Jacqueline Daniel helped organise the pilgrimages which began on 10 March with a cross walk from St Joachim’s to St John of God, Auburn, and continued from Auburn to Berala on 17 March.

She was inspired by her mother Susan Abood, who followed the second pilgrimage by car after spending time critically ill in hospital.

“She wasn’t going to miss it. She was prayed for by name during the first pilgrimage and I think the power of prayer got us through that very difficult time,” she said.

Eugene Ivancic was moved by the realisation that it is “never too late” to return to Christ.

“There have been times in the past when I thought it was too late for me but then realised that it wasn’t, with the help of a friend or a stranger talking about Christ,” he said.

“Christ took up that cross, took it up to Calvary for us so we could be free of sin. And then knowing that you come back home where you’re supposed to be.”

Chad Lawandos had also been to all three pilgrimages.

“The world has become a dark place and this is just a beautiful expression of our faith,” he said.

“It shows our faith is alive and we want everyone to get involved and spread the love of Jesus, to come and join us.”

Slavica Galic found peace and retreat from “all the noise and nonsense” of the world and its demands that can impinge on family life.

“This Lent instead of giving up something I made a promise to come to Mass midweek and some stations of the cross.
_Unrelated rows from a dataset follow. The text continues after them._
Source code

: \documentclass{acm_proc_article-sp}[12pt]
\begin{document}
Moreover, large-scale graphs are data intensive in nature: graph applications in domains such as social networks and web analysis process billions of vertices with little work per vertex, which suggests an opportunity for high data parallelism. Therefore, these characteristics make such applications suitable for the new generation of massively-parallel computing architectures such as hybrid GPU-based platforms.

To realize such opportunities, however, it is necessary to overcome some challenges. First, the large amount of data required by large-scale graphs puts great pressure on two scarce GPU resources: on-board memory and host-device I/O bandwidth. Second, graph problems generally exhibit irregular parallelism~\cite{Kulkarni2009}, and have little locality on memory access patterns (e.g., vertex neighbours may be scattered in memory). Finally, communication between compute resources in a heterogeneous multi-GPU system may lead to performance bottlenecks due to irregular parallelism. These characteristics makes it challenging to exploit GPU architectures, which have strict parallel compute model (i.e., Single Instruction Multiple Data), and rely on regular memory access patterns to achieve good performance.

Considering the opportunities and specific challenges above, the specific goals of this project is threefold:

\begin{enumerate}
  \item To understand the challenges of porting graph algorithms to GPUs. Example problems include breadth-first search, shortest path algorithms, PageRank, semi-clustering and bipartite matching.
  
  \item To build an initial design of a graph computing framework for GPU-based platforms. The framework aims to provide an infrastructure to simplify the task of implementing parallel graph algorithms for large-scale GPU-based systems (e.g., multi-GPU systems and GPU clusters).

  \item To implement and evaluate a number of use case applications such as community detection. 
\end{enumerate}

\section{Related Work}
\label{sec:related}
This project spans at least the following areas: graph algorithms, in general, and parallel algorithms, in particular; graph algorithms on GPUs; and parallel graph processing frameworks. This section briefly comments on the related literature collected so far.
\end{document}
Today was amazing, it helps me focus on the things that really matter,” she said.

“We’ve just spent a lovely afternoon together walking, singing, praying and preparing for what’s ahead this week.”

Lidcombe parish priest Fr Epeli Qimaqima told The Catholic Weekly that it was crucial for the combined parishes’ outreach to be grounded on the Christ’s passion and Cross.
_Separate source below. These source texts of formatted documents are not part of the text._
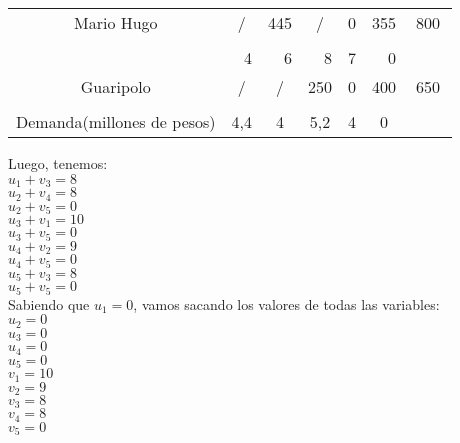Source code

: \documentclass[12pt,letterpaper]{article}
\begin{document}
\begin{center}
\begin{tabular}{ccc|ccc|ccc|ccc|ccc|ccc|ccc}
\multicolumn{3}{c|}{Mario Hugo} & \multicolumn{3}{c|}{/} & \multicolumn{3}{c|}{445} & \multicolumn{3}{c|}{/} & \multicolumn{3}{c|}{0}& \multicolumn{3}{c|}{355} & \multicolumn{3}{c}{800}\\
\multicolumn{3}{c|}{} & \multicolumn{3}{c|}{} & \multicolumn{3}{c|}{} & \multicolumn{3}{c|}{} & \multicolumn{3}{c|}{} & \multicolumn{3}{c|}{}\\
\cline{1-15}
\multicolumn{3}{c|}{} & \multicolumn{3}{r|}{4} & \multicolumn{3}{r|}{6} & \multicolumn{3}{r|}{8} & \multicolumn{3}{r|}{7} & \multicolumn{3}{r|}{0}\\
\multicolumn{3}{c|}{Guaripolo} & \multicolumn{3}{c|}{/} & \multicolumn{3}{c|}{/} & \multicolumn{3}{c|}{250} & \multicolumn{3}{c|}{0}  & \multicolumn{3}{c|}{400} & \multicolumn{3}{c}{650}\\
\multicolumn{3}{c|}{} & \multicolumn{3}{c|}{} & \multicolumn{3}{c|}{} & \multicolumn{3}{c|}{} & \multicolumn{3}{c|}{} & \multicolumn{3}{c|}{}\\
\cline{1-15}
\multicolumn{3}{c|}{Demanda(millones de pesos)} & \multicolumn{3}{c|}{4,4} & \multicolumn{3}{c|}{4} & \multicolumn{3}{c|}{5,2}& \multicolumn{3}{c|}{4}& \multicolumn{3}{c}{0} & \multicolumn{3}{c}{}\\

\end{tabular}
\end{center}

Luego, tenemos: \\

$u_{1}+v_{3}=8$ \\
$u_{2}+v_{4}=8$ \\
$u_{2}+v_{5}=0$ \\
$u_{3}+v_{1}=10$ \\
$u_{3}+v_{5}=0$ \\
$u_{4}+v_{2}=9$ \\
$u_{4}+v_{5}=0$ \\
$u_{5}+v_{3}=8$ \\
$u_{5}+v_{5}=0$ \\

Sabiendo que $u_{1}=0$, vamos sacando los valores de todas las variables: \\

$u_{2}=0$ \\
$u_{3}=0$ \\
$u_{4}=0$ \\
$u_{5}=0$ \\
$v_{1}=10$ \\
$v_{2}=9$ \\
$v_{3}=8$ \\
$v_{4}=8$ \\
$v_{5}=0$ \\
\end{document}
“I think processions are organic to the Catholic soul, but it was very important that we weren’t only carrying the Cross but that we were also meditating on the Passion,” he said.

“The church is a pilgrim people walking together. This is what our faith looks like, but it has to have the cross at the heart of it.

“Without the cross, walking together is not Christ-like or Christ-centred. It’s only in his name that we profess the truth.”

Following the pilgrimage, Bishop Umbers celebrated Mass with Fr Qimaqima, telling the 700-strong congregation that in Jesus’ cross he has “shown us how he loves us to the end.”

“He has won for us forgiveness and extended to us the grace of sharing in the life of the Trinity.

“In Christ we die, in Christ we rise again and he does it in the midst of human reality.

“He does not spare those around him from confusion and doubt.

“We are always faced with the challenge of knowing that our own efforts are not enough.

“We face difficulties, uncertainties, crises and we are in the middle of a crisis of faith in the church.

“When the Son of Man returns will he find faith on this earth? Who believes? We have shown that we believe.”